• **Problem**:
Line by line, retype the material below exactly, from its first line up to and including the one holding "256 = 16.777.216".
┄┄┄┄┄┄┄┄┄┄
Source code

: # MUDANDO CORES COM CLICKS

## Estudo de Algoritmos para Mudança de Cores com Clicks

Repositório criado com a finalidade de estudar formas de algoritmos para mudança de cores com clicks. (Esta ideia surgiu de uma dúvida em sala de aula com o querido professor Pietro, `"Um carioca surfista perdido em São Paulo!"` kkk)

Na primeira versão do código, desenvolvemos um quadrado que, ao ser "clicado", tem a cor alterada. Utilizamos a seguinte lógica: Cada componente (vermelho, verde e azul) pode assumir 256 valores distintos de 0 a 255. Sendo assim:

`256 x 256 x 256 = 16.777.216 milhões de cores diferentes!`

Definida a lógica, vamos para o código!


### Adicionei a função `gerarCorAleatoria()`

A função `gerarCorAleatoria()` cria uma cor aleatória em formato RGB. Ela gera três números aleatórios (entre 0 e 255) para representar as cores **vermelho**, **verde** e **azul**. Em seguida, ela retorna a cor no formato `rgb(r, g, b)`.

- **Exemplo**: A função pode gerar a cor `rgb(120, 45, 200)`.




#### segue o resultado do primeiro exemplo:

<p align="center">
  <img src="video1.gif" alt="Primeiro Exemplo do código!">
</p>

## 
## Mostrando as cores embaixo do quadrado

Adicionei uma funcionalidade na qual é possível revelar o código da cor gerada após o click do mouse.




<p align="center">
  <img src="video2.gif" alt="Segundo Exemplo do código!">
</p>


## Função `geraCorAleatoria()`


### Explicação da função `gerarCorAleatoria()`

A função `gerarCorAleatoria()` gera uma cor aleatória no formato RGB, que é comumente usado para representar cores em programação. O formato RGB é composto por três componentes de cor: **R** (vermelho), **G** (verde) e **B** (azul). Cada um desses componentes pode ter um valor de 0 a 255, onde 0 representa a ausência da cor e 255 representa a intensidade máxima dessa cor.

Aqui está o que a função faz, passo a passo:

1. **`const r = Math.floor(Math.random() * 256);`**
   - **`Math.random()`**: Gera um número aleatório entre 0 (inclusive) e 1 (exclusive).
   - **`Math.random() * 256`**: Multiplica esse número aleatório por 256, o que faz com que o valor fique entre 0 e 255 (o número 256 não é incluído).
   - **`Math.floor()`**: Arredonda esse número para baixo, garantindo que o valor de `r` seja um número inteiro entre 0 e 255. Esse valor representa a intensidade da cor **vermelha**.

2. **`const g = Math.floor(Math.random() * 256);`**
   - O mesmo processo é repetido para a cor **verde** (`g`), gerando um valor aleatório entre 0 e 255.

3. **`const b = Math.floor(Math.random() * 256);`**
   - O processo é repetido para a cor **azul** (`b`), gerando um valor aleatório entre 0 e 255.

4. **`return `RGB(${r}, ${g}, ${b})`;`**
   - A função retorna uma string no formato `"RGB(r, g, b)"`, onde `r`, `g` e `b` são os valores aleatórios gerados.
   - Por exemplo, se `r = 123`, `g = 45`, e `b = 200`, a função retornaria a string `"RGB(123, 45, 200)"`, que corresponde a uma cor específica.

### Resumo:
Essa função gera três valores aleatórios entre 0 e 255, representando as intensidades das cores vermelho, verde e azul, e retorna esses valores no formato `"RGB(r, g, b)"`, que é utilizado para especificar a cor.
┄┄┄┄┄┄┄┄┄┄
• **Response for this exercise**:
Source code

: # MUDANDO CORES COM CLICKS

## Estudo de Algoritmos para Mudança de Cores com Clicks

Repositório criado com a finalidade de estudar formas de algoritmos para mudança de cores com clicks. (Esta ideia surgiu de uma dúvida em sala de aula com o querido professor Pietro, `"Um carioca surfista perdido em São Paulo!"` kkk)

Na primeira versão do código, desenvolvemos um quadrado que, ao ser "clicado", tem a cor alterada. Utilizamos a seguinte lógica: Cada componente (vermelho, verde e azul) pode assumir 256 valores distintos de 0 a 255. Sendo assim:

`256 x 256 x 256 = 16.777.216 milhões de cores diferentes!`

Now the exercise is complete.